An object \(8.0 \mathrm{cm}\) high forms a virtual image \(3.5 \mathrm{cm}\) high located \(4.0 \mathrm{cm}\) behind a mirror. (a) Find the object distance. (b) Describe the mirror: is it plane, convex, or concave? (c) What are its focal length and radius of curvature?

Short Answer

Expert verified
What are the object distance, focal length, and radius of curvature?

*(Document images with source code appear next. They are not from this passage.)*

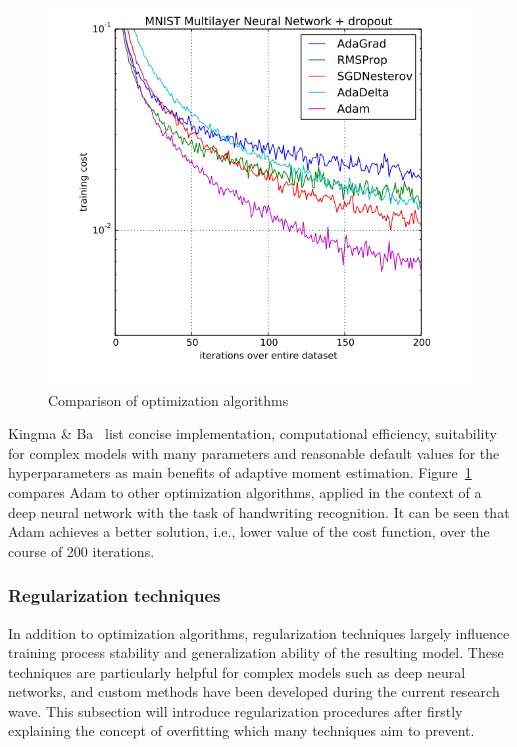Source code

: \begin{figure}[h]
  \centering
  \includegraphics[height=10cm]{img/adam_comparison}
  \caption[Comparison of optimization algorithms]{Comparison of optimization algorithms~\cite{Kingma2014a}}
\label{fig:adam_comp}
\end{figure}

Kingma \& Ba~\cite{Kingma2014a} list concise implementation, computational efficiency,
suitability for complex models with many parameters and reasonable default values
for the hyperparameters as main benefits of adaptive moment estimation.
Figure~\ref{fig:adam_comp} compares Adam to other optimization algorithms,
applied in the context of a deep neural network with the task of handwriting
recognition.
It can be seen that Adam achieves a better solution, i.e., lower value of the
cost function, over the course of 200 iterations.

\subsubsection{Regularization techniques}
\label{sub:dl_regularization}

In addition to optimization algorithms, regularization techniques largely
influence training process stability and generalization ability of the
resulting model.
These techniques are particularly helpful for complex models such as deep
neural networks, and custom methods have been developed during the current
research wave.
This subsection will introduce regularization procedures after firstly explaining
the concept of overfitting which many techniques aim to prevent.

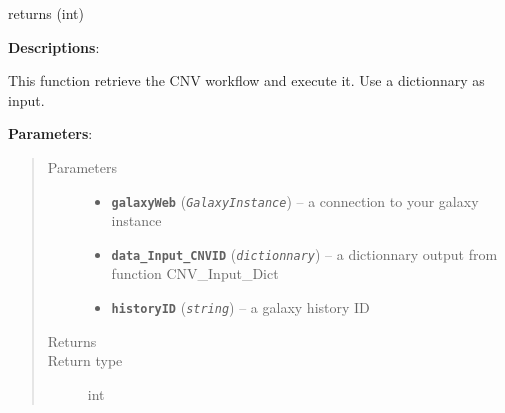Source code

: \documentclass[letterpaper,10pt,english]{sphinxmanual}
\begin{document}
\begin{fulllineitems}
\label{datamanagerpkg:datamanagerpkg.GalaxyCommunication_data_manager.Run_CNV_Workflow}
returns (int)

\textbf{Descriptions}:

This function retrieve the CNV workflow and execute it. Use a dictionnary
as input.

\textbf{Parameters}:
\begin{quote}\begin{description}
\item[{Parameters}] \leavevmode\begin{itemize}
\item {} 
\textbf{\texttt{galaxyWeb}} (\emph{\texttt{GalaxyInstance}}) -- a connection to your galaxy instance

\item {} 
\textbf{\texttt{data\_Input\_CNVID}} (\emph{\texttt{dictionnary}}) -- a dictionnary output from function CNV\_Input\_Dict

\item {} 
\textbf{\texttt{historyID}} (\emph{\texttt{string}}) -- a galaxy history ID

\end{itemize}

\item[{Returns}] 

\item[{Return type}] \leavevmode
int

\end{description}\end{quote}

\end{fulllineitems}

\end{document}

This is a convex mirror with an object distance of 9.143 cm, a focal length of 12.308 cm, and a radius of curvature of 24.615 cm.

Step by step solution

01

Calculate the Magnification Ratio

The magnification ratio (M) is the ratio of the image height (hi) to the object height (ho). We can calculate it by: $$ M = \frac{h_i}{h_o} $$ For this problem, \(h_o = 8.0\,\text{cm}\) and \(h_i = 3.5\,\text{cm}\). Plugging the values we get: $$ M = \frac{3.5}{8.0} $$
02

Determine the type of mirror

If the magnification ratio is positive, then the mirror is a virtual mirror and consequently, it is a convex mirror. If it is negative, then it is a concave mirror. In our calculation: $$ M = \frac{3.5}{8.0} > 0 $$ Since the magnification ratio is positive, the mirror is a convex mirror.
03

Calculate the object distance (do)

Since we know the magnification ratio (M), we can rewrite the magnification formula for a mirror as: $$ M = \frac{-d_i}{d_o} $$ We are given the image distance (\(d_i = -4.0\,\text{cm}\), negative because it is behind the mirror). So we can solve for the object distance (do): $$ d_o = -\frac{d_i}{M} $$ Plugging the values, we get: $$ d_o = -\frac{-4.0}{\frac{3.5}{8.0}} $$
04

Calculate the focal length (f) using the mirror equation

The mirror equation can be written as: $$ \frac{1}{f} = \frac{1}{d_o} + \frac{1}{d_i} $$ We have calculated \(d_o\) and we are given \(d_i\). So we can solve for the focal length (f): $$ f = \frac{1}{\frac{1}{d_o} + \frac{1}{d_i}} $$ Plugging the values of \(d_o\) and \(d_i\), we can find the value of \(f\).
05

Calculate the radius of curvature (R)

The radius of curvature (R) is twice the focal length (f) for a mirror. So we can calculate it as: $$ R = 2f $$ Plugging in the value of focal length (f) that we calculated in step 4, we can find the radius of curvature. Now, you have the object distance (d_o), the type of mirror (convex), the focal length (f), and the radius of curvature (R).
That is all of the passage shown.